#### [Problem to work on]
Using the entries below, transcribe exactly the line containing "by Baihan Lin, October 2016" and each line that follows it to the end.

Start of Material shown

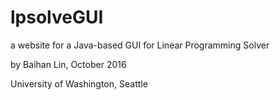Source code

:# lpsolveGUI

a website for a Java-based GUI for Linear Programming Solver  


by Baihan Lin, October 2016  


University of Washington, Seattle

End of Material shown

#### [Response to the exercise]
by Baihan Lin, October 2016  


University of Washington, Seattle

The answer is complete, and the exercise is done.